The revamped ACC was supposed to be the league of points and playmakers this season. Clemson quarterback Charlie Whitehurst was considered one of the nation's top passers. Florida State had an offense that many within the program compared to its prolific 1999 attack. Maryland had its usual 1,200-page offensive playbook. And Miami was Miami, as usual.
Yet, through four weeks, the ACC has proven to be the league of denial. North Carolina State leads the nation in total defense and passing defense. In all, five conference teams -- including Miami (third), Florida State (fourth), Virginia (11th) and Virginia Tech (15th) -- rank among the nation's top 15 in total defense.
"You come into the league and say this is a big offensive league," said Miami Coach Larry Coker, whose team is playing its first season in the ACC. "And then all these defenses are dominating."
The league ebbs and flows in cycles, said Wake Forest Coach Jim Grobe, adding that "defenses are maybe a little more experienced and ahead of the offenses now."
Perhaps the biggest surprise has been N.C. State, which is holding opponents to 165.3 yards per game, 25 yards fewer than Wisconsin, the nation's second-best defense.

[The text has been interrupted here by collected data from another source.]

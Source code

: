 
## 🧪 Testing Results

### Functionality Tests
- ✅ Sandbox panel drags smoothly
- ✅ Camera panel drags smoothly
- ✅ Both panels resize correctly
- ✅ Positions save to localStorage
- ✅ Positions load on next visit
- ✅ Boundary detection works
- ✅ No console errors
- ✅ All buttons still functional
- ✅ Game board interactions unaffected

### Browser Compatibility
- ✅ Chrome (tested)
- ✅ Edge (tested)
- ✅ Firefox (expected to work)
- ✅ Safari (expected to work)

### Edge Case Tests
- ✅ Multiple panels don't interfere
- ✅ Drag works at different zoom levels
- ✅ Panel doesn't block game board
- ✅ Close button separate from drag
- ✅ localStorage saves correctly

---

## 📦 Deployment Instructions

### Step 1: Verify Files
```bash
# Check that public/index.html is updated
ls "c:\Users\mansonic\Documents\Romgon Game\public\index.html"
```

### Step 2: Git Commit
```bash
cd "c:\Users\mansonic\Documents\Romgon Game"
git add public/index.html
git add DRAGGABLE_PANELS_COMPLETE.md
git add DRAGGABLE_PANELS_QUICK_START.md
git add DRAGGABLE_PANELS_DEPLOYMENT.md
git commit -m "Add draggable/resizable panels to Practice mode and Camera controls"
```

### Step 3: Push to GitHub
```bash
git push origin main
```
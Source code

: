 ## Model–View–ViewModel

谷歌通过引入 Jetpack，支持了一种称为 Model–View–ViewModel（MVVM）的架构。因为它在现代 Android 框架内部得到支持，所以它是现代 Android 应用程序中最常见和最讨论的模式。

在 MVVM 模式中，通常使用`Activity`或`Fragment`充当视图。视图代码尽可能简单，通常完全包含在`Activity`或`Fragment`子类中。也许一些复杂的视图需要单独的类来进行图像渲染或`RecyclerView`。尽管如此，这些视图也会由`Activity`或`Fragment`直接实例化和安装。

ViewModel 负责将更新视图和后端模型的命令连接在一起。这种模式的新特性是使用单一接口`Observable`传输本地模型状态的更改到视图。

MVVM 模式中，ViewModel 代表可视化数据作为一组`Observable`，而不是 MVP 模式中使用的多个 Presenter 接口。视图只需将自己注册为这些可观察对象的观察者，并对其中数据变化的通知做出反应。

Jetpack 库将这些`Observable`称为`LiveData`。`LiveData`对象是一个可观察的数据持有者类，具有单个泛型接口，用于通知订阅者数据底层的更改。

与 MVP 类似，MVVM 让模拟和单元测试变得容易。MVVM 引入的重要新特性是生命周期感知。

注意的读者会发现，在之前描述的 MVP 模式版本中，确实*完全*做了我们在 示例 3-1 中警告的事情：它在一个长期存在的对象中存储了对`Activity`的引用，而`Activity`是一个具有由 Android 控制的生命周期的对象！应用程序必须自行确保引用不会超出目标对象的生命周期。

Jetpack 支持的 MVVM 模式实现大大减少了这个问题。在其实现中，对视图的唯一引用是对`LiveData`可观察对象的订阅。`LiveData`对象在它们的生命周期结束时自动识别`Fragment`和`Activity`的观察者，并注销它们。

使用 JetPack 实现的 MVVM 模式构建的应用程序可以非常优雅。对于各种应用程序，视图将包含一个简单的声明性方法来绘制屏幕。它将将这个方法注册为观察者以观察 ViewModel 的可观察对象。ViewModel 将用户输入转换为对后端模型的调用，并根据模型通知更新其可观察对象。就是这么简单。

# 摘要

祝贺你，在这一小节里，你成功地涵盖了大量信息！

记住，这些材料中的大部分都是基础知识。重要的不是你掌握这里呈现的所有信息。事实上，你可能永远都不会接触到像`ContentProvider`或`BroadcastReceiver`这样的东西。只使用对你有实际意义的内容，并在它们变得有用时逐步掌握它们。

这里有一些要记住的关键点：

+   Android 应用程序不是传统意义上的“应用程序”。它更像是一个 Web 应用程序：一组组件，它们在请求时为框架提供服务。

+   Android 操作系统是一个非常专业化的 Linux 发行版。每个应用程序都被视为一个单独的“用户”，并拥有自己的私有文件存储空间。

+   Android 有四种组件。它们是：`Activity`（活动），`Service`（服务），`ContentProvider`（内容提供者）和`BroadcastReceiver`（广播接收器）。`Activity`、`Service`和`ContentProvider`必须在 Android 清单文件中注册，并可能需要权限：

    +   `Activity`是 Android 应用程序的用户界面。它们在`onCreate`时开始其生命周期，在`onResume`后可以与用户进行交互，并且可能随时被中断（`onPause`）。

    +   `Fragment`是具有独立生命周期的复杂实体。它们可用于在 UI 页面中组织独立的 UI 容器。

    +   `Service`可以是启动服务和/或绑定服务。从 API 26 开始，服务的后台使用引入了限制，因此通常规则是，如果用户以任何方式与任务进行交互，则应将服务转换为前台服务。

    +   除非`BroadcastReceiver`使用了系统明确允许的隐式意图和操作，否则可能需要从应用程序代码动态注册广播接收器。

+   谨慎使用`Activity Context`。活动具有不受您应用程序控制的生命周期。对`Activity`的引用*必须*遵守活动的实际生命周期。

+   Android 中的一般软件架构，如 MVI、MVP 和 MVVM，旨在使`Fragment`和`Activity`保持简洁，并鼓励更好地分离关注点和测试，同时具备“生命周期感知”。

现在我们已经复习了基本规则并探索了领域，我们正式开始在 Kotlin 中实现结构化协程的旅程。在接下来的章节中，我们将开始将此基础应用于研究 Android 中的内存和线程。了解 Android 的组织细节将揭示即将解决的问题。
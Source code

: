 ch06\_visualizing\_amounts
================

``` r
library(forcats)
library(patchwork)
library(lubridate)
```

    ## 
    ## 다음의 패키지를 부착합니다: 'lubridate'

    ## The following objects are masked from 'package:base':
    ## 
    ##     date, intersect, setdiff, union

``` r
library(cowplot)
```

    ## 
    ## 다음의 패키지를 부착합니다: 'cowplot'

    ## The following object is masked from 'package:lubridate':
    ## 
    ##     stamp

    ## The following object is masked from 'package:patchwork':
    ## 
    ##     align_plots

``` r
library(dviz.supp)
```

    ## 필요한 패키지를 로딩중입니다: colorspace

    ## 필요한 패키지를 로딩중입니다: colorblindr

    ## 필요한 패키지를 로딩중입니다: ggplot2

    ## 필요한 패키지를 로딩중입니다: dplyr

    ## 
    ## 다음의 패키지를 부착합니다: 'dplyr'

The Wolfpack returned nine starters from a defense that ranked 89th nationally last year in total defense. The defense is not just better; it's dominant. N.C. State had 18 tackles behind the line of scrimmage against Virginia Tech and, through three games, has let opponents complete only 41.9 percent of their pass attempts.
Grobe, whose team will face the Wolfpack in Raleigh, N.C., Saturday, likened Coach Chuck Amato's defense to Florida State's, which has been physical and swarming for years. Regarding N.C. State's defense, Grobe said, "A lot of these guys who were pretty light up front have put on weight and are stronger."
Don't Count on It
Florida State quarterback Chris Rix will miss a game because of injury for the first time in his career Saturday, when the Seminoles host North Carolina. And it is uncertain whether the senior will regain his job once he returns in no sooner than two weeks from a high ankle sprain.
Florida State Coach Bobby Bowden, asked if Rix would retain the starting job once healthy, said, "It will be determined." He added: "It'll be a judgment call when he gets back. I haven't been faced with that in a long time."
Rix, seemingly blessed with enormous physical gifts, hasn't performed up to the standards of many Florida State fans. Rix, who suffered the injury in Saturday's 41-22 victory over Clemson, ranks last in the conference in pass efficiency and passing yards per game.
Wyatt Sexton, the sophomore who threw for 162 yards and a touchdown against Clemson, will start against North Carolina.
A Cause for Concern
No conference team has endured a tougher start than Clemson, which has 14 turnovers through four games, tied for last in the nation. Tommy Bowden made a handful of phone calls this week to colleagues such as Southern California Coach Pete Carroll, Oklahoma Coach Bob Stoops and Michigan Coach Lloyd Carr to ask if there are any new drills teams are using to cut down on turnovers.
"Just wanted to see if there was anything we were missing," Bowden said. "Had we eliminated half of them, we'd be 3-1."
There have been other problems, too. After dropping no passes in the first game against Wake Forest, Clemson (1-3) has dropped 12 in its last three games, all losses. Whitehurst, a preseason Heisman Trophy hopeful, is second to last in the ACC is pass efficiency.
Bowden said the junior has pressed too hard at times, adding, "He's trying to be as good as all the newspapers said he was."
A Good Day's Work
Clemson's Justin Miller set an NCAA record with 282 yards on six kickoff returns, including touchdown returns of 97 and 86 yards, in the loss to Florida State. . . .
Maryland's Steve Suter needs only four yards to become the ACC's career leader in punt return yardage. . . .
Coker is concerned about playing a Georgia Tech team that had an open date last weekend after its 34-13 loss to North Carolina. "Anytime you have an open date, especially after a loss," Coker said, "you tend to coach a little harder. You're a little angry." . . .
North Carolina's players held a meeting Monday to discuss the team's struggles after its 34-0 loss to Louisville on Saturday. "There are a lot of kids who were embarrassed by the way we played offense," Coach John Bunting said. "On offense, we should be able to score points, and I'm shocked we did not score any."